▶ [YOUR OBJECTIVE]: Print all of the data below exactly as it appears, leaving out every image.

[[ DATA LISTING, beginning ]]

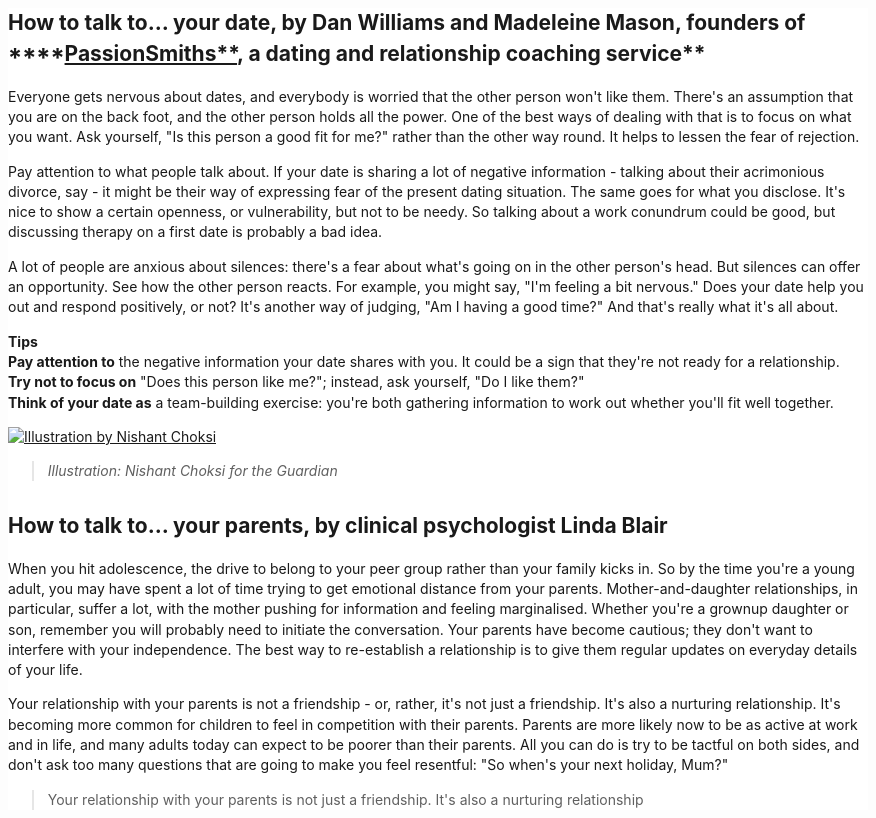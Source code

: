 ## **How to talk to… your date, by Dan Williams and Madeleine Mason, founders of ****[PassionSmiths**](http://passionsmiths.com)**, a dating and relationship coaching service**  


Everyone gets nervous about dates, and everybody is worried that the other person won't like them. There's an assumption that you are on the back foot, and the other person holds all the power. One of the best ways of dealing with that is to focus on what you want. Ask yourself, "Is this person a good fit for me?" rather than the other way round. It helps to lessen the fear of rejection.

Pay attention to what people talk about. If your date is sharing a lot of negative information - talking about their acrimonious divorce, say - it might be their way of expressing fear of the present dating situation. The same goes for what you disclose. It's nice to show a certain openness, or vulnerability, but not to be needy. So talking about a work conundrum could be good, but discussing therapy on a first date is probably a bad idea.

A lot of people are anxious about silences: there's a fear about what's going on in the other person's head. But silences can offer an opportunity. See how the other person reacts. For example, you might say, "I'm feeling a bit nervous." Does your date help you out and respond positively, or not? It's another way of judging, "Am I having a good time?" And that's really what it's all about.

**Tips  
Pay attention to** the negative information your date shares with you. It could be a sign that they're not ready for a relationship.  
**Try not to focus on** "Does this person like me?"; instead, ask yourself, "Do I like them?"  
**Think of your date as** a team-building exercise: you're both gathering information to work out whether you'll fit well together.

[ ![Illustration by Nishant Choksi](https://i.guim.co.uk/img/media/0deee579bd1a6465e6b9b8a0c45c3c9ad18ead05/0_0_657_950/master/657.jpg?w=620&q=85&auto=format&sharp=10&s=a3a323f5e8991c3242261f7dc5eac9c0) ](http://www.theguardian.com/lifeandstyle/2015/nov/28/how-to-talk-to-anyone-the-experts-guide)

> _Illustration: Nishant Choksi for the Guardian_

## **How to talk to… your parents, by clinical psychologist Linda Blair**

When you hit adolescence, the drive to belong to your peer group rather than your family kicks in. So by the time you're a young adult, you may have spent a lot of time trying to get emotional distance from your parents. Mother-and-daughter relationships, in particular, suffer a lot, with the mother pushing for information and feeling marginalised. Whether you're a grownup daughter or son, remember you will probably need to initiate the conversation. Your parents have become cautious; they don't want to interfere with your independence. The best way to re-establish a relationship is to give them regular updates on everyday details of your life.

Your relationship with your parents is not a friendship - or, rather, it's not just a friendship. It's also a nurturing relationship. It's becoming more common for children to feel in competition with their parents. Parents are more likely now to be as active at work and in life, and many adults today can expect to be poorer than their parents. All you can do is try to be tactful on both sides, and don't ask too many questions that are going to make you feel resentful: "So when's your next holiday, Mum?"

> Your relationship with your parents is not just a friendship. It's also a nurturing relationship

[[ DATA LISTING, end ]]

▶ [EXERCISE OUTPUT]:
Source code

: ## **How to talk to… your date, by Dan Williams and Madeleine Mason, founders of ****[PassionSmiths**](http://passionsmiths.com)**, a dating and relationship coaching service**  


Everyone gets nervous about dates, and everybody is worried that the other person won't like them. There's an assumption that you are on the back foot, and the other person holds all the power. One of the best ways of dealing with that is to focus on what you want. Ask yourself, "Is this person a good fit for me?" rather than the other way round. It helps to lessen the fear of rejection.

Pay attention to what people talk about. If your date is sharing a lot of negative information - talking about their acrimonious divorce, say - it might be their way of expressing fear of the present dating situation. The same goes for what you disclose. It's nice to show a certain openness, or vulnerability, but not to be needy. So talking about a work conundrum could be good, but discussing therapy on a first date is probably a bad idea.

A lot of people are anxious about silences: there's a fear about what's going on in the other person's head. But silences can offer an opportunity. See how the other person reacts. For example, you might say, "I'm feeling a bit nervous." Does your date help you out and respond positively, or not? It's another way of judging, "Am I having a good time?" And that's really what it's all about.

**Tips  
Pay attention to** the negative information your date shares with you. It could be a sign that they're not ready for a relationship.  
**Try not to focus on** "Does this person like me?"; instead, ask yourself, "Do I like them?"  
**Think of your date as** a team-building exercise: you're both gathering information to work out whether you'll fit well together.

[ ![Illustration by Nishant Choksi](https://i.guim.co.uk/img/media/0deee579bd1a6465e6b9b8a0c45c3c9ad18ead05/0_0_657_950/master/657.jpg?w=620&q=85&auto=format&sharp=10&s=a3a323f5e8991c3242261f7dc5eac9c0) ](http://www.theguardian.com/lifeandstyle/2015/nov/28/how-to-talk-to-anyone-the-experts-guide)

> _Illustration: Nishant Choksi for the Guardian_

## **How to talk to… your parents, by clinical psychologist Linda Blair**

When you hit adolescence, the drive to belong to your peer group rather than your family kicks in. So by the time you're a young adult, you may have spent a lot of time trying to get emotional distance from your parents. Mother-and-daughter relationships, in particular, suffer a lot, with the mother pushing for information and feeling marginalised. Whether you're a grownup daughter or son, remember you will probably need to initiate the conversation. Your parents have become cautious; they don't want to interfere with your independence. The best way to re-establish a relationship is to give them regular updates on everyday details of your life.

Your relationship with your parents is not a friendship - or, rather, it's not just a friendship. It's also a nurturing relationship. It's becoming more common for children to feel in competition with their parents. Parents are more likely now to be as active at work and in life, and many adults today can expect to be poorer than their parents. All you can do is try to be tactful on both sides, and don't ask too many questions that are going to make you feel resentful: "So when's your next holiday, Mum?"

> Your relationship with your parents is not just a friendship. It's also a nurturing relationship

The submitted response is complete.